Embora haja uma intenção explícita de promover a música japonesa no contexto
brasileiro, estes jovens tomam as outras webradios semelhantes à Animix como concorrentes. É
possível deduzir que existe uma disputa pela visibilidade, em ser mais notado que o outro. A
presença destas webradios e de variados tipos de dispositivo no ciberespaço constituídos por
jovens otakus, como sites e blogs dedicados às séries, indica que leitores (ou ouvintes) num
espaço tornam-se autores (ou apresentadores) em outros. No ciberespaço, muitos otakus valem-
se de táticas para se fazerem notados. Apropriam dos elementos difundidos pela mídia
corporativa para promoverem seus próprios espaços, constituindo, assim, um público.
De acordo com Jenkins (2008), estas apropriações representam um “empoderamento” da
recepção, mas, por outro lado, conforme Freire Filho (2007), podem ser re-apropriadas pelo
mundo corporativo, com vistas a incrementar seus produtos. Durante as entrevistas, o
apresentador Stinger Kildred contou que escreveu algumas vezes para uma revista
especializada em animes e mangás, a Neo Tokyo, a convite da publicação. Este convite se deu
em função do trabalho dele na Animix. Com isto, a revista conseguiu preencher seus espaços
contando com a colaboração deste conhecedor do rock japonês.

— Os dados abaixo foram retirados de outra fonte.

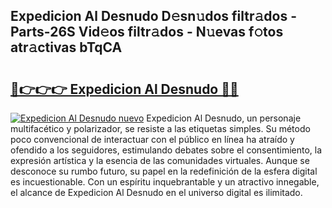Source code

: ## Expedicion Al Desnudo D𝚎sn𝚞dos filtr𝚊dos - Parts-26S Vid𝚎os filtr𝚊dos - N𝚞evas f𝚘tos atr𝚊ctivas bTqCA

# <h2><a href="http://mb7fyk.tromn.icu/?c=Expedicion+Al+Desnudo">🔗👉👉👉 Expedicion Al Desnudo 🔗🔗</a></h2>

[![Expedicion Al Desnudo nuevo](https://i.imgur.com/pEAQMta.gif)](http://mb7fyk.tromn.icu/?c=Expedicion+Al+Desnudo)
Expedicion Al Desnudo, un personaje multifacético y polarizador, se resiste a las etiquetas simples. Su método poco convencional de interactuar con el público en línea ha atraído y ofendido a los seguidores, estimulando debates sobre el consentimiento, la expresión artística y la esencia de las comunidades virtuales. Aunque se desconoce su rumbo futuro, su papel en la redefinición de la esfera digital es incuestionable. Con un espíritu inquebrantable y un atractivo innegable, el alcance de Expedicion Al Desnudo en el universo digital es ilimitado.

Mas o internauta, por sua vez,
teve a oportunidade de se expressar numa publicação com tiragem de 30 mil exemplares.
Ao se fazerem apresentadores de rádio na internet, esses jovens apropriam-se da
linguagem midiática para, assim como as estrelas dos meios corporativos, tornarem se notáveis.
A necessidade contemporânea de adequar-se para um consumo generalizado, identificada por
Bauman (2008), parece nortear a atuação dos autores da Animix. O desejo de expandir laços
sociais e de se fazerem presentes num mundo interconectado justificam o valor que eles
conferem à visibilidade midiática. Performatizando a mídia tradicional na internet, difundem
elementos culturais de uma tribo específica, demarcando suas próprias singularidades.
162
Paralelamente, expandem uma dimensão estética específica, vinculada ao consumo dos animes e
das músicas japonesas, desejosos que outros vivenciem os mesmos processos de identificação.